# [Exercise requirements]
All records, minus the pictures: write them out exactly.

# [Data]

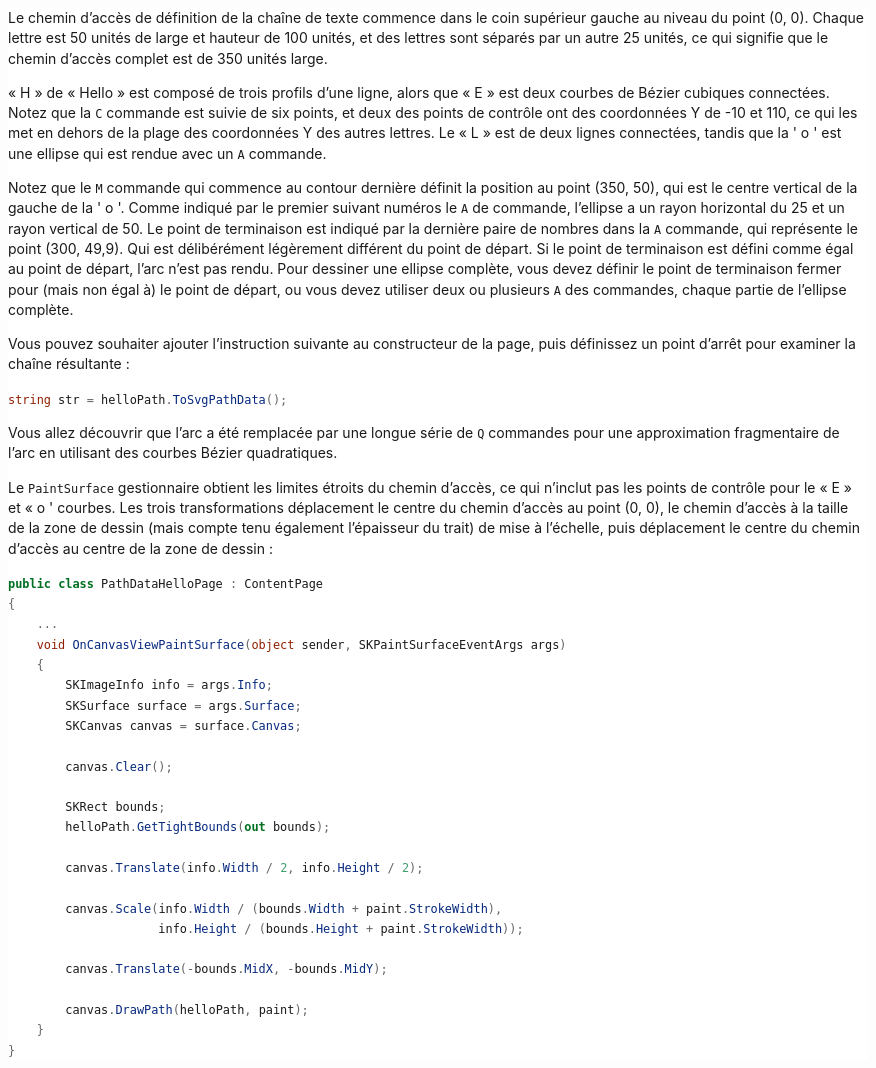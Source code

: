 Le chemin d’accès de définition de la chaîne de texte commence dans le coin supérieur gauche au niveau du point (0, 0). Chaque lettre est 50 unités de large et hauteur de 100 unités, et des lettres sont séparés par un autre 25 unités, ce qui signifie que le chemin d’accès complet est de 350 unités large.

« H » de « Hello » est composé de trois profils d’une ligne, alors que « E » est deux courbes de Bézier cubiques connectées. Notez que la `C` commande est suivie de six points, et deux des points de contrôle ont des coordonnées Y de -10 et 110, ce qui les met en dehors de la plage des coordonnées Y des autres lettres. Le « L » est de deux lignes connectées, tandis que la ' o ' est une ellipse qui est rendue avec un `A` commande.

Notez que le `M` commande qui commence au contour dernière définit la position au point (350, 50), qui est le centre vertical de la gauche de la ' o '. Comme indiqué par le premier suivant numéros le `A` de commande, l’ellipse a un rayon horizontal du 25 et un rayon vertical de 50. Le point de terminaison est indiqué par la dernière paire de nombres dans la `A` commande, qui représente le point (300, 49,9). Qui est délibérément légèrement différent du point de départ. Si le point de terminaison est défini comme égal au point de départ, l’arc n’est pas rendu. Pour dessiner une ellipse complète, vous devez définir le point de terminaison fermer pour (mais non égal à) le point de départ, ou vous devez utiliser deux ou plusieurs `A` des commandes, chaque partie de l’ellipse complète.

Vous pouvez souhaiter ajouter l’instruction suivante au constructeur de la page, puis définissez un point d’arrêt pour examiner la chaîne résultante :

```csharp
string str = helloPath.ToSvgPathData();
```

Vous allez découvrir que l’arc a été remplacée par une longue série de `Q` commandes pour une approximation fragmentaire de l’arc en utilisant des courbes Bézier quadratiques.

Le `PaintSurface` gestionnaire obtient les limites étroits du chemin d’accès, ce qui n’inclut pas les points de contrôle pour le « E » et « o ' courbes. Les trois transformations déplacement le centre du chemin d’accès au point (0, 0), le chemin d’accès à la taille de la zone de dessin (mais compte tenu également l’épaisseur du trait) de mise à l’échelle, puis déplacement le centre du chemin d’accès au centre de la zone de dessin :

```csharp
public class PathDataHelloPage : ContentPage
{
    ...
    void OnCanvasViewPaintSurface(object sender, SKPaintSurfaceEventArgs args)
    {
        SKImageInfo info = args.Info;
        SKSurface surface = args.Surface;
        SKCanvas canvas = surface.Canvas;

        canvas.Clear();

        SKRect bounds;
        helloPath.GetTightBounds(out bounds);

        canvas.Translate(info.Width / 2, info.Height / 2);

        canvas.Scale(info.Width / (bounds.Width + paint.StrokeWidth),
                     info.Height / (bounds.Height + paint.StrokeWidth));

        canvas.Translate(-bounds.MidX, -bounds.MidY);

        canvas.DrawPath(helloPath, paint);
    }
}
```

# [Exercise answer]
Source code

: Le chemin d’accès de définition de la chaîne de texte commence dans le coin supérieur gauche au niveau du point (0, 0). Chaque lettre est 50 unités de large et hauteur de 100 unités, et des lettres sont séparés par un autre 25 unités, ce qui signifie que le chemin d’accès complet est de 350 unités large.

« H » de « Hello » est composé de trois profils d’une ligne, alors que « E » est deux courbes de Bézier cubiques connectées. Notez que la `C` commande est suivie de six points, et deux des points de contrôle ont des coordonnées Y de -10 et 110, ce qui les met en dehors de la plage des coordonnées Y des autres lettres. Le « L » est de deux lignes connectées, tandis que la ' o ' est une ellipse qui est rendue avec un `A` commande.

Notez que le `M` commande qui commence au contour dernière définit la position au point (350, 50), qui est le centre vertical de la gauche de la ' o '. Comme indiqué par le premier suivant numéros le `A` de commande, l’ellipse a un rayon horizontal du 25 et un rayon vertical de 50. Le point de terminaison est indiqué par la dernière paire de nombres dans la `A` commande, qui représente le point (300, 49,9). Qui est délibérément légèrement différent du point de départ. Si le point de terminaison est défini comme égal au point de départ, l’arc n’est pas rendu. Pour dessiner une ellipse complète, vous devez définir le point de terminaison fermer pour (mais non égal à) le point de départ, ou vous devez utiliser deux ou plusieurs `A` des commandes, chaque partie de l’ellipse complète.

Vous pouvez souhaiter ajouter l’instruction suivante au constructeur de la page, puis définissez un point d’arrêt pour examiner la chaîne résultante :

```csharp
string str = helloPath.ToSvgPathData();
```

Vous allez découvrir que l’arc a été remplacée par une longue série de `Q` commandes pour une approximation fragmentaire de l’arc en utilisant des courbes Bézier quadratiques.

Le `PaintSurface` gestionnaire obtient les limites étroits du chemin d’accès, ce qui n’inclut pas les points de contrôle pour le « E » et « o ' courbes. Les trois transformations déplacement le centre du chemin d’accès au point (0, 0), le chemin d’accès à la taille de la zone de dessin (mais compte tenu également l’épaisseur du trait) de mise à l’échelle, puis déplacement le centre du chemin d’accès au centre de la zone de dessin :

```csharp
public class PathDataHelloPage : ContentPage
{
    ...
    void OnCanvasViewPaintSurface(object sender, SKPaintSurfaceEventArgs args)
    {
        SKImageInfo info = args.Info;
        SKSurface surface = args.Surface;
        SKCanvas canvas = surface.Canvas;

        canvas.Clear();

        SKRect bounds;
        helloPath.GetTightBounds(out bounds);

        canvas.Translate(info.Width / 2, info.Height / 2);

        canvas.Scale(info.Width / (bounds.Width + paint.StrokeWidth),
                     info.Height / (bounds.Height + paint.StrokeWidth));

        canvas.Translate(-bounds.MidX, -bounds.MidY);

        canvas.DrawPath(helloPath, paint);
    }
}
```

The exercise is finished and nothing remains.